=== TASK STATEMENT ===
Say how many of the lines below include the word "comparison". Only the number should be given.

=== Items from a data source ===
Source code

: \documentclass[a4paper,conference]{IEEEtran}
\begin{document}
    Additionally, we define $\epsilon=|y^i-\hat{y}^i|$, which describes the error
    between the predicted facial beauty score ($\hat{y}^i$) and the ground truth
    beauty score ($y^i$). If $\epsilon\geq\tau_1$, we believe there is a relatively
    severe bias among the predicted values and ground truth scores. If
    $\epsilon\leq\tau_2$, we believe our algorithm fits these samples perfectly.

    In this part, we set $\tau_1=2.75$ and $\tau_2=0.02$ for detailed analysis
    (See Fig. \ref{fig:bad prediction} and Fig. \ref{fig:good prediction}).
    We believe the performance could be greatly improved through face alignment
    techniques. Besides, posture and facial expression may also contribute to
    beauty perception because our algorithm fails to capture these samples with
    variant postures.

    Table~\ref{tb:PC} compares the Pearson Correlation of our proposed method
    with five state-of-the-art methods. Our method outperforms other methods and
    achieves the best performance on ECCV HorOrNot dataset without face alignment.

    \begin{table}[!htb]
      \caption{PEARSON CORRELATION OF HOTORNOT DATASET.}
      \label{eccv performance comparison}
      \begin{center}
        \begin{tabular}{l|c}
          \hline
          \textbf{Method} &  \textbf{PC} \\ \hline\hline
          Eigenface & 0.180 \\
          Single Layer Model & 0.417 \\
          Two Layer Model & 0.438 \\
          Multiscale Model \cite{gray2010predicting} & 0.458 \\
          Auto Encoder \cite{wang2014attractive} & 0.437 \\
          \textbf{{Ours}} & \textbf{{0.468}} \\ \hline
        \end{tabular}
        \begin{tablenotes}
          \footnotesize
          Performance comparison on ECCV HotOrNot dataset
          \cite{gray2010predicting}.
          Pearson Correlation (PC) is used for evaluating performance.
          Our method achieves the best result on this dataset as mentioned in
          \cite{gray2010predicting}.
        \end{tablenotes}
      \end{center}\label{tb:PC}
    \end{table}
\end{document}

=== TASK RESPONSE ===
2